- A Cetesb abriu uma nova estação automática em Promissão para ampliar o monitoramento do rio Tietê, somando-se a Barra Bonita.
- A unidade funciona 24 horas por dia, com medições a cada 5 minutos de oxigênio dissolvido, temperatura, pH e outros parâmetros.
- O investimento foi de R$ 560 mil via Fehidro, integrando um programa de modernização que já aplicou cerca de R$ 3 milhões em unidades ao longo do rio.
- A rede de monitoramento inclui 27 pontos de coleta entre Birituba Mirim e a foz do Paraná, além de 30 afluentes acompanhados para avaliar poluição orgânica.
- A diretora de Qualidade Ambiental, Maria Helena Martins, afirma que os dados em tempo real ajudam a orientar decisões de gestão e políticas públicas.

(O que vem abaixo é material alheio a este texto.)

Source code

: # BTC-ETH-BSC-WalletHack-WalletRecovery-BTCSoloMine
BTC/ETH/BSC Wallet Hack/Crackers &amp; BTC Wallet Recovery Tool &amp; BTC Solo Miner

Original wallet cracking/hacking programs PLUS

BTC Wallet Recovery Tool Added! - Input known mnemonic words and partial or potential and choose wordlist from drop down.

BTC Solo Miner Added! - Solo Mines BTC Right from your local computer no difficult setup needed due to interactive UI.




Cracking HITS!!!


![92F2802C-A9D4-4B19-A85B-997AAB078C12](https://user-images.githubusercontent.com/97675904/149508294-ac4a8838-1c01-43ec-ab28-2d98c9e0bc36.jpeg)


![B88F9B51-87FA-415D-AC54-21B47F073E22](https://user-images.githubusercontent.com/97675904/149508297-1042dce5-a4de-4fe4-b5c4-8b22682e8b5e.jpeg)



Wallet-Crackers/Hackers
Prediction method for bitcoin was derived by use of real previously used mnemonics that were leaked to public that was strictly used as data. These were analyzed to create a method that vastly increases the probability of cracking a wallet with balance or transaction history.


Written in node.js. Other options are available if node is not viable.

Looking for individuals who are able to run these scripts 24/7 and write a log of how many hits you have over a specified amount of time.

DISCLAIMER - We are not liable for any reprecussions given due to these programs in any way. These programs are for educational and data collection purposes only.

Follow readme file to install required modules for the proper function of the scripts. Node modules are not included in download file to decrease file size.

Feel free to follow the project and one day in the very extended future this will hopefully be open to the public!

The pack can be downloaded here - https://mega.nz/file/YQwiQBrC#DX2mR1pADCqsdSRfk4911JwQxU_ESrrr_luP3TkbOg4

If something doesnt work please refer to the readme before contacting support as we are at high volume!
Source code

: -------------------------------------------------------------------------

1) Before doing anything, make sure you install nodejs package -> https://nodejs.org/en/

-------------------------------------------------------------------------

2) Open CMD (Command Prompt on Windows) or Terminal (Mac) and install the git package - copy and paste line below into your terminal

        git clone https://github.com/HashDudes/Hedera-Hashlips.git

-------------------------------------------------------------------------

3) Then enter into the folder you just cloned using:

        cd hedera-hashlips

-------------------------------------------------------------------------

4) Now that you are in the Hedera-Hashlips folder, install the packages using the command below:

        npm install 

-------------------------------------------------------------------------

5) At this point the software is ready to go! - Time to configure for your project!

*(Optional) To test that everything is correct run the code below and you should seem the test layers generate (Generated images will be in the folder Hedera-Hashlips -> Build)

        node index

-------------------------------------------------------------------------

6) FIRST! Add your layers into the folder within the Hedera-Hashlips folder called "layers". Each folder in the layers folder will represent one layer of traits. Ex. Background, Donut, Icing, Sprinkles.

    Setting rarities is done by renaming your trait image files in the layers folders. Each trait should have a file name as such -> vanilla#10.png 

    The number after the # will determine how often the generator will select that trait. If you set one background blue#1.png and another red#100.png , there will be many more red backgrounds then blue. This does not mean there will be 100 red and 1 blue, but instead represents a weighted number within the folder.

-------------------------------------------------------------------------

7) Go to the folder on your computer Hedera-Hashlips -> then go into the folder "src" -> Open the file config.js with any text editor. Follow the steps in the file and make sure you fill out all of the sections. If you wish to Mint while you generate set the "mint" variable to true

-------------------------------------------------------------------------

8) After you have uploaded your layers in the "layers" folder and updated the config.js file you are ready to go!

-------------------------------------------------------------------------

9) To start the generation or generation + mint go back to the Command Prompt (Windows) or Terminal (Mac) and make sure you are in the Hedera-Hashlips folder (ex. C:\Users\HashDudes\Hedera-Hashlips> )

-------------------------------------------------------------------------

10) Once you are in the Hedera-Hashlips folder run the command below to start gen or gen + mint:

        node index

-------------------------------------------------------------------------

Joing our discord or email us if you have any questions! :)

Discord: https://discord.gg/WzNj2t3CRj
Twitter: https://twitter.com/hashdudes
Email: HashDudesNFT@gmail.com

A CETESB ampliou o monitoramento do Rio Tietê com a instalação de uma nova estação automática em Promissão, no eixo Médio e Baixo do rio. O objetivo é ampliar a cobertura geográfica e melhorar a vigilância da qualidade da água, em parceria com a Semil.
A unidade opera 24 horas por dia, medindo parâmetros como oxigênio dissolvido, temperatura e pH a cada 5 minutos. Os dados são gerados em tempo real para acompanhar variações no trecho monitorado.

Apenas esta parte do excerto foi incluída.